JAKARTA – Presiden Prabowo Subianto memberikan arahan untuk Menteri Energi kemudian Sumber Daya Mineral (ESDM) Bahlil Lahadalia di pertemuan di area Istana Kepresidenan, Jakarta, pada Selasa, 4 Februari 2025.
“Bapak Presiden memerintahkan ke saya sejak dari tadi malam, tadi pagi sampai dengan hari ini, tugas kami menghadapi arahan Bapak Presiden adalah melakukan konfirmasi seluruh proses subsidi tepat sasaran,” kata Bahlil dalam Kompleks Istana Kepresidenan, Jakarta, Selasa (4/2/2025).
“Yang kedua pada tata kelolanya harus baik. Yang ketiga, rakyat dipastikan harus segera mendapat apa yang tersebut menjadi keinginan mereka, teristimewa menyangkut LPG. Jadi harus dapat, jangan jauh-jauh kata Bapak Presiden,” sambungnya.
Prabowo menginstruksikan reformasi subsidi LPG agar tambahan tepat sasaran dan juga bukan lagi disalahgunakan oleh pihak-pihak tertentu. “Jujurlah, ada oknum-oknum yang dimaksud main untuk menyalahgunakan subsidi ini masa kita mau biarkan? masa kita mau kalah dari peserta ini? Kalau saya sih itu aja,” jelasnya.
Bahlil mengungkapkan reformasi subsidi LPG menjadi perhatian utama pemerintah, teristimewa akibat skema yang dimaksud ada pada waktu ini telah berlangsung selama lebih banyak dari 20 tahun tanpa inovasi signifikan. Bahlil pun menegaskan subsidi LPG yang digunakan mencapai Rp87 triliun per tahun harus benar-benar dirasakan oleh penduduk yang digunakan berhak.
āDiharapkan rakyat mendapatkan nilai tukar dengan yang mana semurah-murah mungkin. Tapi kenyataannya kan sekarang, jujur kita katakan, ada di area tingkat sampai tingkat penduduk itu, dibeli sampai harga jual Rp25.000 per tabung. Tidak semata-mata itu, ada juga yang tersebut mengoplos. Hal ini kan sayang,” kata Bahlil.
Prabowo, kata Bahlil, juga menegaskan penataan subsidi harus dilaksanakan agar tidaklah terjadi pemborosan anggaran kemudian kebocoran di tempat tingkat distribusi. Sebagai solusi, pemerintah telah lama mengubah sistem distribusi LPG pada tingkat pengecer dengan meninggal status merek menjadi sub pangkalan yang digunakan lebih besar mudah diawasi.

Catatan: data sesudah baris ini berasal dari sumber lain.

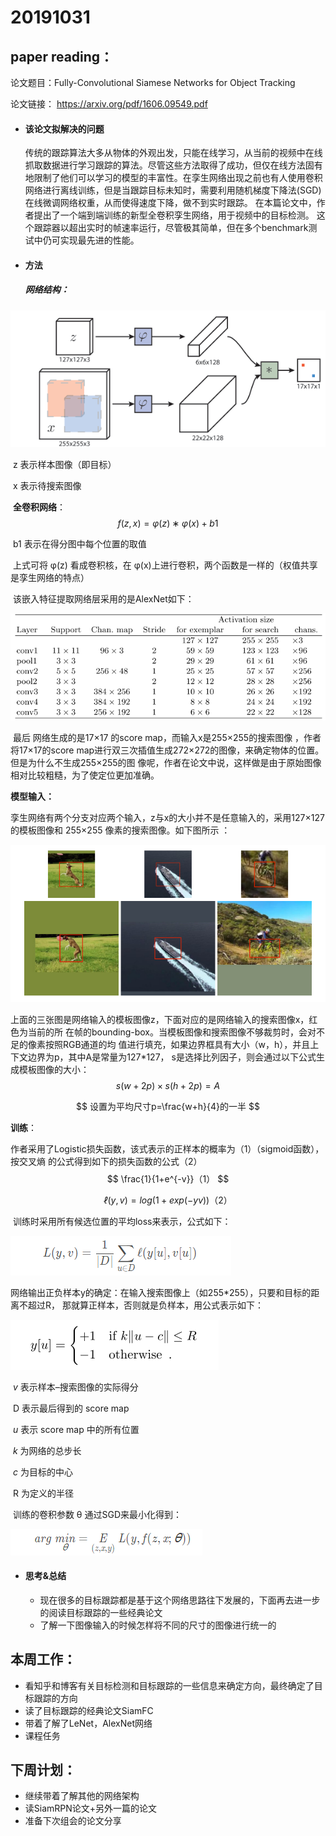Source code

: # 20191031

## paper reading：

论文题目：Fully-Convolutional Siamese Networks for Object Tracking

论文链接：  https://arxiv.org/pdf/1606.09549.pdf 

- #### 该论文拟解决的问题

  传统的跟踪算法大多从物体的外观出发，只能在线学习，从当前的视频中在线抓取数据进行学习跟踪的算法。尽管这些方法取得了成功，但仅在线方法固有地限制了他们可以学习的模型的丰富性。在孪生网络出现之前也有人使用卷积网络进行离线训练，但是当跟踪目标未知时，需要利用随机梯度下降法(SGD)在线微调网络权重，从而使得速度下降，做不到实时跟踪。 在本篇论文中，作者提出了一个端到端训练的新型全卷积孪生网络，用于视频中的目标检测。 这个跟踪器以超出实时的帧速率运行，尽管极其简单，但在多个benchmark测试中仍可实现最先进的性能。

- #### 方法

  ##### **网络结构：**

![5-1](../image/5-1.jpg)

​		z 表示样本图像（即目标）

​        x 表示待搜索图像 



​	**全卷积网络**：
$$
f(z,x)=φ(z)∗φ(x)+b1
$$

​		b1 表示在得分图中每个位置的取值

​		上式可将 φ(z) 看成卷积核，在 φ(x)上进行卷积，两个函数是一样的（权值共享是孪生网络的特点）

​		该嵌入特征提取网络层采用的是AlexNet如下：

![5-2](../image/5-2.jpg)

​		最后 网络生成的是17×17 的score map，而输入x是255×255的搜索图像 ，作者将17×17的score 		map进行双三次插值生成272×272的图像，来确定物体的位置。但是为什么不生成255×255的图		像呢，作者在论文中说，这样做是由于原始图像相对比较粗糙，为了使定位更加准确。 

**模型输入：**

​		孪生网络有两个分支对应两个输入，z与x的大小并不是任意输入的，采用127×127 的模板图像和 		255×255 像素的搜索图像。如下图所示 ：

![5-3](../image/5-3.jpg)

​		上面的三张图是网络输入的模板图像z，下面对应的是网络输入的搜索图像x，红色为当前的所		在帧的bounding-box。当模板图像和搜索图像不够裁剪时，会对不足的像素按照RGB通道的均		值进行填充，如果边界框具有大小（w，h），并且上下文边界为p，其中A是常量为127*127，		s是选择比列因子，则会通过以下公式生成模板图像的大小： 
$$
s(w+2p)×s(h+2p)=A
$$

$$
设置为平均尺寸p=\frac{w+h}{4}的一半
$$

**训练**：

​		作者采用了Logistic损失函数，该式表示的正样本的概率为（1）（sigmoid函数），按交叉熵		的公式得到如下的损失函数的公式（2）
$$
\frac{1}{1+e^{-v}}
​​​​
（1）
$$

$$
ℓ(y,v)=log(1+exp(−yv))
​​​​​​​（2）
$$

​		训练时采用所有候选位置的平均loss来表示，公式如下： 

![5-4](../image/5-4.jpg)

​		网络输出正负样本y的确定：在输入搜索图像上（如255*255），只要和目标的距离不超过R，		那就算正样本，否则就是负样本，用公式表示如下：

![5-6](../image/5-6.jpg)

​				 *v* 表示样本–搜索图像的实际得分 

​				 D 表示最后得到的 score map 

​				 *u* 表示 score map 中的所有位置 

​				 *k* 为网络的总步长 

​				 *c* 为目标的中心 

​	 	 	    R 为定义的半径 

​		训练的卷积参数 θ 通过SGD来最小化得到：

![5-5](../image/5-5.jpg)

- #### 思考&总结

  - 现在很多的目标跟踪都是基于这个网络思路往下发展的，下面再去进一步的阅读目标跟踪的一些经典论文
  - 了解一下图像输入的时候怎样将不同的尺寸的图像进行统一的

## 本周工作：

- 看知乎和博客有关目标检测和目标跟踪的一些信息来确定方向，最终确定了目标跟踪的方向
- 读了目标跟踪的经典论文SiamFC
- 带着了解了LeNet，AlexNet网络
- 课程任务

## 下周计划：

- 继续带着了解其他的网络架构
- 读SiamRPN论文+另外一篇的论文
- 准备下次组会的论文分享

“Nah, dengan merek menjadi subpangkalan, maka kita akan menaruh prasarana yang tersebut sejenis dengan pada pangkalan. Supaya harganya sanggup kita kontrol pakai IT. Itu maksudnya sebenarnya,” ungkapnya.
Terkait kritik yang mana mengumumkan sosialisasi kebijakan ini kurang maksimal, Bahlil menegaskan pemerintah terus melakukan pendampingan terhadap para pelaku usaha. Bahlil juga memverifikasi tidaklah ada biaya yang dimaksud dikeluarkan oleh sub pangkalan.
“Saya menyadari bahwa ini kan barang baru, pasti ada penyesuaian. Nanti sambil kita meninjau perkembangan beberapa waktu ke depan, telah pasti kita akan melakukan asistensi. Tapi penataan ini penting kami lakukan sebagai bentuk cinta kami terhadap rakyat agar uang negara yang disubsidi itu betul-betul tepat sasaran,” tandasnya.